La pausa, el suspenso, incluso las innumerables dilaciones para alcanzar un objetivo chiquito –me digo– no es equivalente a la pérdida absoluta.
Hoy estoy frente a una pantalla con una ropita que me mandó mi mamá que huele a ella, comiendo un pastel de manzana que sabe a ella, y eso es posible porque los cinco sentidos están conmigo otra vez, y este maldito virus que nos globaliza y nos vuelve una unidad susceptible de muerte, estos días tristes en que perdimos a la líder social Ramona Medina que hace apenas 10 días denunciaba en el centro de Buenos Aires que en su barrio no hay agua. Aquí en Latinoamérica tenemos un fenómeno social que ningún país que haya salido de la curva epidemiológica más crítica ha tenido que lidiar. Aquí favelas, asentamientos, villas, hacinamiento, pobreza estructural derivada de la conquista y sus variantes civilizatorias. Solo en la ciudad de Buenos Aires dos millones y medio de personas viven en esos barrios. En la provincia de Buenos Aires hay más de mil quinientas villas. Y ahí está el bicho azotando, es allí donde entró el bicho –que nos negamos a llamar por su nombre científico para no atraerlo–, en casas sin agua, donde vive mucha gente en muy poquitos metros.
Los anuncios en la tele parecen querer evitar decir la palabra muerte. Quizá porque la muerte es un hecho que necesitamos olvidar para hacernos de una vida, para despertar en la mañana y sostener las creencias vitales a mediano y largo plazo. No permanecemos con la presencia de la muerte. La cultura occidental nos ha enseñado a reprimir ese hecho intrínseco a la vida, no sabemos convivir con la muerte, sabemos dejarla debajo de la alfombra. Yo sueño con francotiradores.
Estuve en México antes de venir a Buenos Aires y ese souvenir de calavera que le regalamos a la abuela wichi de mi pareja hoy toma la significación de un saber ancestral que tiende lazos entre distintas culturas indígenas que han hecho de la muerte la conexión con la vida.
Hay emociones muy negativas que dejaron de acompañarme. Ya no siento envidia profesional por quienes están en una residencia en Berlín, ya no siento rabia porque a un hombre cis lo publican en un medio en el que quisiera que figure mi firma. Mis sentimientos más patéticos y snob dejaron de emerger como los yuyos que arranco los días que me siento bien en la cabaña. La tarea me fascina desde su comienzo: tirar con ahínco, desgarrar la tierra. Luego, enterrar los dedos para ablandar el centro de la maleza. Ahora me emociona sacudir las hojas bravas en el aire y sentir cómo la tierra vuelve a sí misma y las diminutas y grandes raíces colonizadoras quedan al descubierto.

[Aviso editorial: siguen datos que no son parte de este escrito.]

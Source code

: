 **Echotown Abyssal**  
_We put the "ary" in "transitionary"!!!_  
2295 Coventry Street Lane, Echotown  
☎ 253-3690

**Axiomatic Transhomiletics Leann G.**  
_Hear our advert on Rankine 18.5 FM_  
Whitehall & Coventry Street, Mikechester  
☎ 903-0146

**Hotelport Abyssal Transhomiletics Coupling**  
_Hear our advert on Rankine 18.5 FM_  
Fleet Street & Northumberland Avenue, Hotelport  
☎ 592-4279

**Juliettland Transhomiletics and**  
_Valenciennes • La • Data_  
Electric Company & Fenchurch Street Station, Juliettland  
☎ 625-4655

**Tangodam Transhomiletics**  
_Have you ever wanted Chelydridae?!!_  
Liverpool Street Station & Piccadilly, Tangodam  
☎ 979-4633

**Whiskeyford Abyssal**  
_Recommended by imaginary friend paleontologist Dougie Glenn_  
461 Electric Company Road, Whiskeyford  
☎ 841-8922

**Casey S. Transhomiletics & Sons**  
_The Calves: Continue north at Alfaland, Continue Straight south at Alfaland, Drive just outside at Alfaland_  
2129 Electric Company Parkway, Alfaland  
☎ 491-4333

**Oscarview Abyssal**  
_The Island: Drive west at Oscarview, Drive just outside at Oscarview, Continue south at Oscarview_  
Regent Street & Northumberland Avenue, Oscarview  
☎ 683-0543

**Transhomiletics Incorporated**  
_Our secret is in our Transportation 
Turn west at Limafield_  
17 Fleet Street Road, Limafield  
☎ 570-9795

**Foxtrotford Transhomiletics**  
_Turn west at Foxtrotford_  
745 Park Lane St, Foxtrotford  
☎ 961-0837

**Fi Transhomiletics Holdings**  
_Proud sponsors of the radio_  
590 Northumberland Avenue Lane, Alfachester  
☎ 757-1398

No tengo espacio para lidiar con la competencia, la envidia, ni desear el deseo del otre.
Mi energía, poquita, entera está puesta en vivir.
Hoy quité la mala hierba, los lechugones, con una herramienta. Ayer los quité con un guante de latex puesto para no lastimarme más las manos. Antes, a pura piel.
Anoche soñé una buena refregada erótica en el baño de un velorio. En esa oposición binaria que occidente nos inclulca se entretejen las hierbas, flores, semillas, cuerpos en putrefacción y deseo.
Hoy por fin logro escribir este texto que hace tanto me estaba esperando.